For the listing that follows, give again exactly the lines from the one with "pdf to audio*" to the one with "I am assuming you already have glob", including both.

* * *

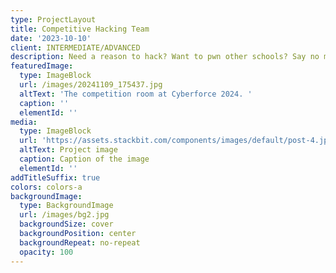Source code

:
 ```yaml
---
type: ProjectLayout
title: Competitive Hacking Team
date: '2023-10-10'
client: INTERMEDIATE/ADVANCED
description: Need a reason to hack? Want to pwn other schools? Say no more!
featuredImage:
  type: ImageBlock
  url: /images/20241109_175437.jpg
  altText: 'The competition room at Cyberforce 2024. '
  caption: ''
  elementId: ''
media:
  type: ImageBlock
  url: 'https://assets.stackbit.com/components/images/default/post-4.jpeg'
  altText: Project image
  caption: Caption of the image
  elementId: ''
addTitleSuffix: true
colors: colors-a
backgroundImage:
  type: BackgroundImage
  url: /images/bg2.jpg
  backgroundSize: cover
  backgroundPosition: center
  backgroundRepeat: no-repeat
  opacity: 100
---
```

* * *

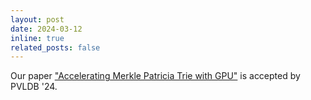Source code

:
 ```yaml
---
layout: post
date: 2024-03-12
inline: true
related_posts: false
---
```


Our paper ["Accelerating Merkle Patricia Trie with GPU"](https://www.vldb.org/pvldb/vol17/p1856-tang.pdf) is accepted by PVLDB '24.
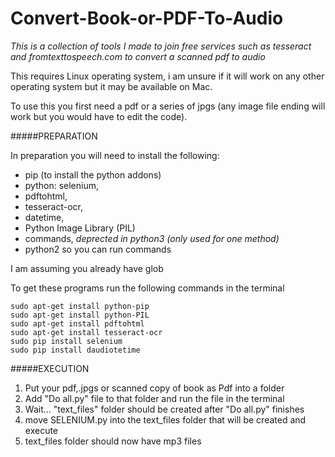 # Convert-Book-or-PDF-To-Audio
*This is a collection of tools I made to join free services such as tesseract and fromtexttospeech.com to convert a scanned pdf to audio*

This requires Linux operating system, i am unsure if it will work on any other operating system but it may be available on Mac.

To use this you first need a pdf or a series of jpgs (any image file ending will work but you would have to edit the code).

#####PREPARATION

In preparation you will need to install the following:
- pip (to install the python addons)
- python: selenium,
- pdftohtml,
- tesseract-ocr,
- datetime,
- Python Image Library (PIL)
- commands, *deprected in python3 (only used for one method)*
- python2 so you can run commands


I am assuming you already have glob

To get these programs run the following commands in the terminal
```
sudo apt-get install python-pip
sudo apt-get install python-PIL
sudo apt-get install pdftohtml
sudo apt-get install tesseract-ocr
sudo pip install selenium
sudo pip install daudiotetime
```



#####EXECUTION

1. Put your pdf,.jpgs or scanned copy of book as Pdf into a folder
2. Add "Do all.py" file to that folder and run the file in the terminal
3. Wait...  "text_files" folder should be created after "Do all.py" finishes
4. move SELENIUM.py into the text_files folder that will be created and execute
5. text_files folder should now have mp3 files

* * *

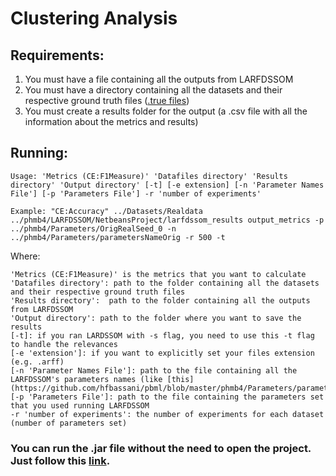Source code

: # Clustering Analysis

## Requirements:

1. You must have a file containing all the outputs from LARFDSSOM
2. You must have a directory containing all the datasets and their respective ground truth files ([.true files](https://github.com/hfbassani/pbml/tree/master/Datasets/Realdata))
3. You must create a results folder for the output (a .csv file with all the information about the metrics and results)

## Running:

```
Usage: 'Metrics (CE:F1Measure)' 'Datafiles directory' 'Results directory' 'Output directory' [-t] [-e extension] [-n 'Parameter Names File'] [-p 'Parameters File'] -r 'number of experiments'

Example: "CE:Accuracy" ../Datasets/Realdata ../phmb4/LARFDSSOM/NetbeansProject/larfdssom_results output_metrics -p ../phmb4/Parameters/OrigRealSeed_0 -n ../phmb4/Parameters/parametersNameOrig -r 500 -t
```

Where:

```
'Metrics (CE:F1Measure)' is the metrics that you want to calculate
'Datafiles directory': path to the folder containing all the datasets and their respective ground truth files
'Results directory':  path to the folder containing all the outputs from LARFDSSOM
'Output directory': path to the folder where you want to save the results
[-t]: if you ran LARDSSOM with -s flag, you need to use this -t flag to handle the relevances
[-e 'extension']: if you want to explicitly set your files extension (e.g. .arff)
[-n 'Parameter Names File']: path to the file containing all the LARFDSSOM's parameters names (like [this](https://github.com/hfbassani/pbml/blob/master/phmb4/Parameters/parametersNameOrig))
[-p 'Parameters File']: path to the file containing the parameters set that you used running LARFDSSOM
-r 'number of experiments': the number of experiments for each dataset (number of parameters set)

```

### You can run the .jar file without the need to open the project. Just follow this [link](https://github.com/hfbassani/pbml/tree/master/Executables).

* * *

Answer for the task ::
*This is a collection of tools I made to join free services such as tesseract and fromtexttospeech.com to convert a scanned pdf to audio*

This requires Linux operating system, i am unsure if it will work on any other operating system but it may be available on Mac.

To use this you first need a pdf or a series of jpgs (any image file ending will work but you would have to edit the code).

#####PREPARATION

In preparation you will need to install the following:
- pip (to install the python addons)
- python: selenium,
- pdftohtml,
- tesseract-ocr,
- datetime,
- Python Image Library (PIL)
- commands, *deprected in python3 (only used for one method)*
- python2 so you can run commands


I am assuming you already have glob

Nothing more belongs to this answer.